Emmanuel Pacaud emmanuel.pacaud at univ-poitiers.fr
Sun Oct 16 08:41:02 EDT 2005


Le dimanche 16 octobre 2005 à 10:40 +0100, Neil Williams a écrit :
> On Saturday 15 October 2005 12:22 am, Josh Sled wrote:
> > On Sat, 2005-10-15 at 00:13 +0100, Neil Williams wrote:
> > > I have no knowledge of scheme and despite many appeals from Derek and
> > > others, I have absolutely no intention of learning it!
> > >
> > > I've been recommended to learn scheme so many times within gnucash but
> > > NEVER outside it. Why should new developers be treated in that way?

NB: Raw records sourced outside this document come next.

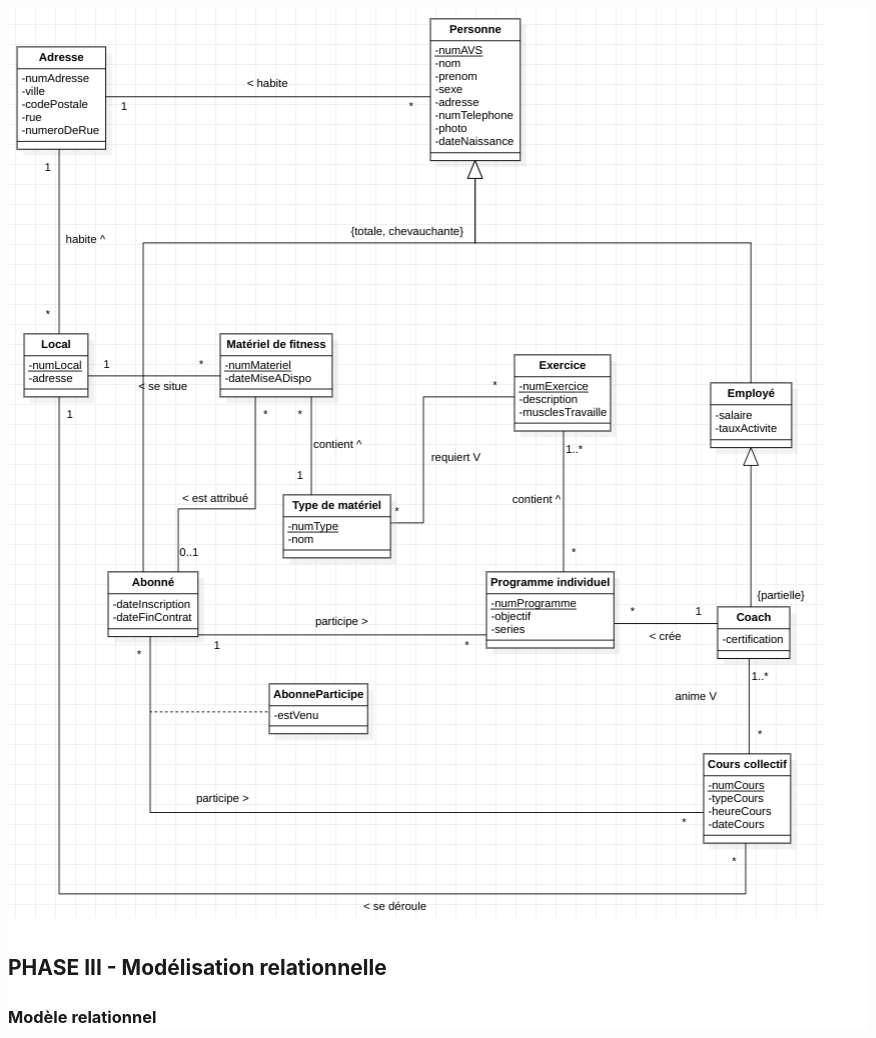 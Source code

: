 ![schema_conceptuel](schema_conceptuel.png)

<div style="page-break-after: always;"></div>

## PHASE III - Modélisation relationnelle
### Modèle relationnel
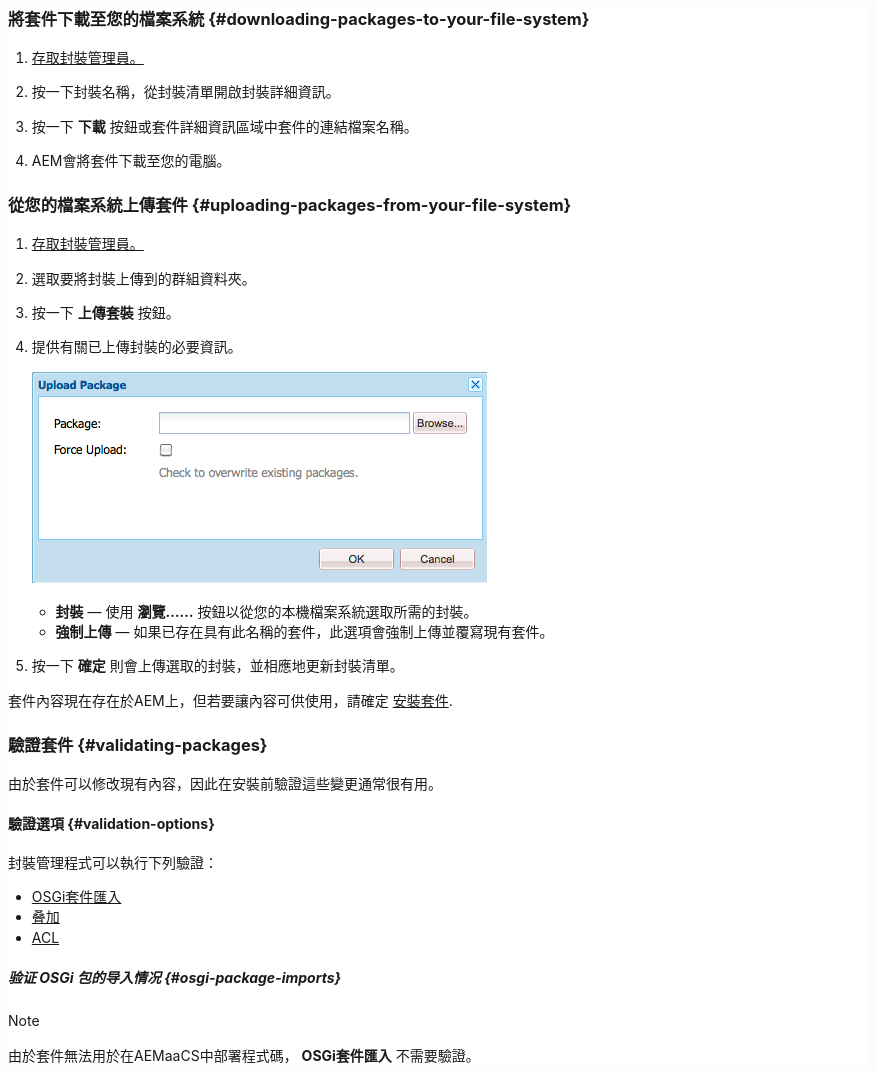 ### 將套件下載至您的檔案系統 {#downloading-packages-to-your-file-system}

1. [存取封裝管理員。](#accessing)

1. 按一下封裝名稱，從封裝清單開啟封裝詳細資訊。

1. 按一下 **下載** 按鈕或套件詳細資訊區域中套件的連結檔案名稱。

1. AEM會將套件下載至您的電腦。

### 從您的檔案系統上傳套件 {#uploading-packages-from-your-file-system}

1. [存取封裝管理員。](#accessing)

1. 選取要將封裝上傳到的群組資料夾。

1. 按一下 **上傳套裝** 按鈕。

1. 提供有關已上傳封裝的必要資訊。

   ![封裝上傳對話方塊](assets/package-upload-dialog.png)

   * **封裝**  — 使用 **瀏覽……** 按鈕以從您的本機檔案系統選取所需的封裝。
   * **強制上傳**  — 如果已存在具有此名稱的套件，此選項會強制上傳並覆寫現有套件。

1. 按一下 **確定** 則會上傳選取的封裝，並相應地更新封裝清單。

套件內容現在存在於AEM上，但若要讓內容可供使用，請確定 [安裝套件](#installing-packages).

### 驗證套件 {#validating-packages}

由於套件可以修改現有內容，因此在安裝前驗證這些變更通常很有用。

#### 驗證選項 {#validation-options}

封裝管理程式可以執行下列驗證：

* [OSGi套件匯入](#osgi-package-imports)
* [叠加](#overlays)
* [ACL](#acls)

##### 验证 OSGi 包的导入情况 {#osgi-package-imports}

>[!NOTE]
>
>由於套件無法用於在AEMaaCS中部署程式碼， **OSGi套件匯入** 不需要驗證。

I've
> > > mentioned
> >
> > If you have any interest in programming, you should know lisp.  Period.
> 
> !!!! Rubbish ! 
> 
> That's a myth propagated in university colleges that has no relation to the 
> real world of self-taught programmers.
> 
> Lisp is included in various computer science courses for good reasons - 
> esoteric reasons - but no language is universal.
> 
> Binary is not portable, same for assembly
> C has known limitations.
> C++ also. 

> (Plus in the GNU world, C tends to mean Gnome / console and C++ 
> tends to mean KDE).

FYI abiword, vmware, inkscape, which are non trivial projects, are in C
++.

> Java isn't actually free (because of Sun's restrictions on the JRE which is in 
> Debian non-free)
> Basic - well that goes so far but it is as it's name
> Fortran, Cobol, and so many others have their (niche) place.
> Perl, Python, Lisp, Scheme, Haskell ... cannot do everything.
> 
> We don't have the privilege, Josh, of only selecting GnuCash developers from 
> those with an "acceptable" language background.
> 
> If we keep that premise, gnucash ends up in /dev/null (and soon).